Да и что же такое, наконец, есть эта демократия, к которой желает, во что бы то ни стало приблизиться часть нашего церковного общества? Что представляет собой в религиозном смысле эта «воля народная», на которую теперь ссылаются как на высший и непререкаемый авторитет? Есть ли народ демократии именно тот самый народ, о котором говорит апостол, обращаясь к своей пастве: вы «род Божий, царственное священство, народ святой»? Очевидно, ещё нет, ибо демократия может иметь разное лицо, и воля народная способна определиться различно. Одна и та же «демократия» иерусалимская вопияла «Осанна» и постилала ризы свои на пути при входе Господнем в Иерусалим, но она же несколькими днями позже изъявляла «волю народную» воплем: «Распни, распни Его!».

Очевидно, воля народная одинаково способна как вдохновляться истиной, так и затемняться ложью, доходя до зверства, тирании, кощунства. Суеверное преклонение пред «волей народной», лежащее в основе культа демократии, родилось из обожествления греховного человека, взятого в множественности или совокупности своей. Глашатаем этой веры ещё в XVIII веке явился Руссо, веривший, что существует «общая воля, которая постоянна, незыблема и чиста», причём её нужно только выявить или открыть всеобщим голосованием. Она, эта воля, обладает истинностью, она и есть самодовлеющий путь, истина и жизнь.

Можно ли смешивать такое человекобожие с христианской верой? Это учение о непогрешимости человечества и его групповом, классовом или государственном объединении ещё больше утвердилось в XIX веке, особенно в Германии. Немецкий же дух влиял и влияет всего сильнее на русский социализм, им запечатлено само сознание и наших социалистических партий. Пускай и в науке давно уже возбуждает сомнения это учение о воле народной, однако в массах всё ещё незыблемо держится это самообожествление толпы. Но это самоослепление не должно иметь никакой убедительности для церкви.

Нет спора, что в своей собственной области, социальной и политической, демократия имеет свою правду и свои права. Голос большинства, подсчёт голосов является единственным и сравнительно наилучшим средством для обнаружения народных интересов и нужд, и не следует подвергать сомнению этот смысл демократии и её годность. По вопросам хозяйственным, социальным, правовым пусть решает народ большинством своих голосов.

Но эта практическая целесообразность демократии нисколько не утверждает за ней священного или мистического авторитета, на который она притязает. Демократия может возвыситься до великого подвига, но может и опуститься до низкого озверения и тиранического буйства, и её именем может быть оправдываемо безбожье и кощунство, насилие и преступление. И насколько грешили те, которые поклонялись самодержавию монархов.
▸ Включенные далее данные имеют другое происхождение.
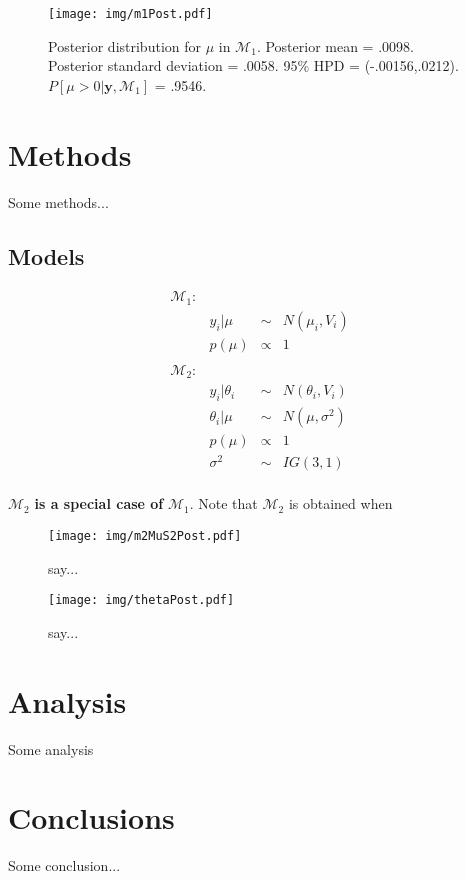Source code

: \documentclass{../../tex_template/asaproc}
\newcommand{\bk}[1]{\left[#1\right]}
\newcommand{\M}{\mathcal{M}}
\begin{document}
\begin{figure}[H]
  \texttt{[image: img/m1Post.pdf]}
  \caption{\small Posterior distribution for $\mu$ in $\M_1$.
  Posterior mean = .0098. Posterior standard deviation = .0058.
  95\% HPD = (-.00156,.0212). $P\bk{\mu>0|\bm{y},\M_1}$ = .9546.}
  \label{fig:m1Post}
\end{figure}



\section{Methods}
Some methods...

\subsection{Models}

$$
\begin{array}{lrcl}
  \M_1: \\
  & y_i | \mu &\sim& N(\mu_i,V_i)\\
  & p(\mu) &\propto& 1\\
  \\
  \M_2: \\
  & y_i | \theta_i &\sim& N(\theta_i,V_i)\\
  & \theta_i | \mu &\sim& N(\mu,\sigma^2)\\
  & p(\mu) &\propto& 1\\
  & \sigma^2 &\sim& IG(3,1)\\
\end{array}
$$

$\M_2$ \textbf{is a special case of} $\M_1$. Note that $\M_2$ is
obtained when 

\begin{figure}[H]
  \texttt{[image: img/m2MuS2Post.pdf]}
  \caption{say...}
  \label{fig:m2MuS2Post}
\end{figure}

\begin{figure}[H]
  \texttt{[image: img/thetaPost.pdf]}
  \caption{say...}
  \label{fig:thetaPost}
\end{figure}


\section{Analysis}
Some analysis

\section{Conclusions}
Some conclusion...
\end{document}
Как бы оно себя не пятнало, столь же грешат теперь и те, которые поклоняются «самодержавию народа», в чём бы оно ни выразилось…

История нового времени знает разные типы демократии. Самый положительный тот, который создан был английской революцией, происшедшей одновременно с реформацией и сопровождавшейся огромным подъёмом религиозных настроений. Тогда и была заложена основа той силы и здоровья, которые отличают Англию и в наши дни. Религиозные настроения англосаксонского мира имели определяющее значение и при зарождении новой американской республики, основанной выходцами реформации.

Напротив, есть другой тип демократии, который определился во враждебности к христианству: в XVIII веке так было во Франции, где Великая французская революция сделала попытку заменить христианство почитанием богини Разума, а в XIXвеке здесь получила определяющее значение германская социал-демократия с её тупым и самодовольным атеизмом. И в душе русской демократии, несомненно, происходит теперь борьба из-за того, пойдёт ли она с Христом или против Христа, в единомыслии с церковью или во вражде к ней. И имеется немало уже признаков и последнего.

Вот как сложны отношения, существующие между демократией и церковью, и это не позволяет нам прямо ставить между ними знак равенства. Церковь есть высшее, безусловное начало жизни, царство не от мира сего, хотя и имеющее задачей возвышать до себя мир. Демократия же есть только природное человечество в греховном его состоянии, иногда просветляющееся и вдохновляющееся, порой же принимающее образ звериный. Она сама необходимо нуждается в руководстве духовном.

Глубоко различны законы жизни в церкви как обществе Божественном и в демократии как обществе человеческом. В первом имеет силу закон любви, самоотречения, послушания, во втором – солидарности интересов, борьбы за права и их разграничения.

Если грядущая Россия, её же ищем, станет строиться без имени Христова, если демократия российская окажется в духовном разрыве со святой Русью, то какую же цену она имеет, кому она нужна, кому из нас дорога будет отрешённая от Христа Россия? Но да не будет!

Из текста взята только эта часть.